14

2.1K 560 78
                                    

            "Welcome to Singapore." Melani berucap antusias saat berjalan keluar area Changi Airport. Ia yang hanya membawa satu ransel ukuran sedang, melangkah santai menuju stasiun MRT.

Di belakangnya, Haidar memperhatikan langkah Melani sambil mempersiapkan beberapa hal yang mereka butuhkan selama perjalanan. Pria itu juga membuat sedikit perencanaan perjalanan selama mereka menghabiskan tiga hari dua malam ini.

"Bagusnya! Bapak pilih kamar yang tepat!" Melani berteriak girang saat membuka pintu kamar hotel, lalu membuka tirai. "Saya mau ke sana sama Bapak!" Ia menunjuk patung singa yang terlihat dari tempatnya berdiri. "But now, bagaimana kalau kita ambil foto dengan latar pemandangan ini. Bagus banget. Sunset with Merlion."

Haidar menggeleng. "Bahaya jika mengambil foto di tempat ini. Jika dilihat orang, mereka akan berpikir yang tidak-tidak."

Melani mendengkus. "Memangnya siapa yang mau melihat?" Ia cemberut, tetapi tak membantah Haidar. "Siapa yang di kamar sebelah. Saya atau Bapak?"

"Saya saja." Haidar menjawab seraya mengecek beberapa sudut kamar hotel. "Kamu suka tempat ini dan bisa mengambil gambar sepuasnya sendiri."

"Kita makan di sana malam ini?" Melani menunjuk pada tempat di dekat Merlion.

Haidar menggeleng. "Kita makan di hotel saja, lalu lanjut menemani kamu mengerjakan bab empat."

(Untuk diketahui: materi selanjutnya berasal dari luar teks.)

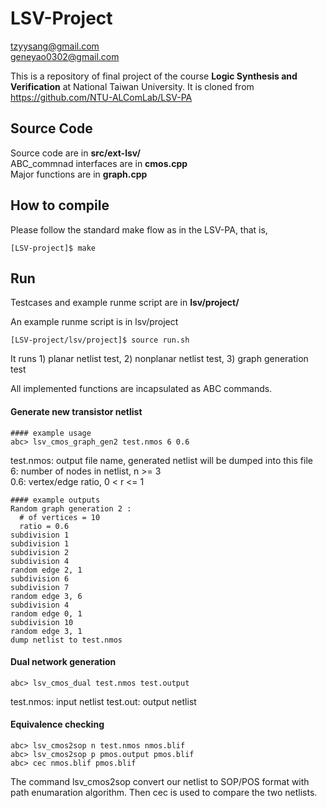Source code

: # LSV-Project
tzyysang@gmail.com  
geneyao0302@gmail.com  

This is a repository of final project of the course **Logic Synthesis and Verification** at National Taiwan University.
It is cloned from https://github.com/NTU-ALComLab/LSV-PA

## Source Code
Source code are in **src/ext-lsv/**  
ABC_commnad interfaces are in **cmos.cpp**  
Major functions are in **graph.cpp**  

## How to compile
Please follow the standard make flow as in the LSV-PA, that is,
```
[LSV-project]$ make
```

## Run
Testcases and example runme script are in **lsv/project/**

An example runme script is in lsv/project
```
[LSV-project/lsv/project]$ source run.sh
```

It runs 1) planar netlist test, 2) nonplanar netlist test, 3) graph generation test

All implemented functions are incapsulated as ABC commands.

#### Generate new transistor netlist
```
#### example usage
abc> lsv_cmos_graph_gen2 test.nmos 6 0.6
```
test.nmos: output file name, generated netlist will be dumped into this file  
6: number of nodes in netlist, n >= 3  
0.6: vertex/edge ratio, 0 < r <= 1  

```
#### example outputs
Random graph generation 2 :
  # of vertices = 10
  ratio = 0.6
subdivision 1
subdivision 1
subdivision 2
subdivision 4
random edge 2, 1
subdivision 6
subdivision 7
random edge 3, 6
subdivision 4
random edge 0, 1
subdivision 10
random edge 3, 1
dump netlist to test.nmos
```

#### Dual network generation
```
abc> lsv_cmos_dual test.nmos test.output
```
test.nmos: input netlist
test.out: output netlist

#### Equivalence checking
```
abc> lsv_cmos2sop n test.nmos nmos.blif
abc> lsv_cmos2sop p pmos.output pmos.blif
abc> cec nmos.blif pmos.blif
```

The command lsv_cmos2sop convert our netlist to SOP/POS format with path enumaration algorithm.
Then cec is used to compare the two netlists.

Melani berdecak, tetapi tak membantah. Gadis itu meletakkan ranselnya di salah satu sofa dan mempersilakan Haidar keluar saat pria itu pamit ke kamar sebelah. Namun, Melani menahan langkah Haidar saat pria itu membuka pintu, lalu mencuri satu kecupan di rahang Haidar.

"Terima kasih, Pacar." Senyum Melani merekah dengan wajah bahagia.

"Sama-sama." Haidar tersenyum tulus, lalu membalas dengan mengecup kening Melani.

*****

"Ibu pikir kamu tidak datang."

Melani tersenyum tipis, lalu duduk di sebelah ibunya. Mereka sedang menunggu Meliana berhias sebelum datang ke acara wisuda. Melani tak menjawab dan berpura fokus pada layar ponselnya.

"Meli sudah lulus magister. Kamu kapan lulus sarjana?"

"Sebentar lagi. Ibu tahu kalau Melani baru selesai penelitian bulan lalu. Jadi, mohon ditunggu saja."

"Setelah itu, kuliah lagi seperti Meliana."

Melani menggeleng. "Mel tidak sepintar anak kesayangan Ibu. Melani merasa kurang cocok dengan kehidupan yang Meliana jalani."

"Kamu bisanya hanya hura-hura saja." Sang ibu berdecak. "Semalam papimu menghubungi Ibu. Dia mengajak rujuk, tetapi tak Ibu jawab."

Melani menatap ibunya dengan terkejut. Ia tak menyangka ayahnya melakukan itu. "Mengapa tidak Ibu jawab? Dulu, Ibu mengira Papi selingkuh karena tak pernah perhatian kepada kita. Papi membuktikan dia tidak memiliki perempuan lain sampai sekarang, setelah berpisah dengan Ibu belasan tahun. Papi mengajak rujuk dan Ibu masih berpikir ulang?"

Ibu Melani menatap Melani datar. "Kalau kamu bisa lulus cepat, mungkin Ibu akan mempertimbangkan untuk menyatukan keluarga kita lagi."

"Ibu dan Papi saling mencintai, tetapi terlalu banyak hal Ibu jadikan pertimbangan. Menyatukan keluarga kita tidak ada hubungannya dengan kelulusan Mel, Bu."

"Buat Ibu ada." Wanita itu berdiri. "Kalau kamu bisa lulus dengan baik, setidaknya Ibu bisa menganggap papimu mendidikmu dengan baik dan mengembalikan kepercayaan Ibu kepadanya lagi." Ibu Melani menatap ke belakang Melani. "Berdirilah. Meliana sudha siap dan taksi sudah sampai."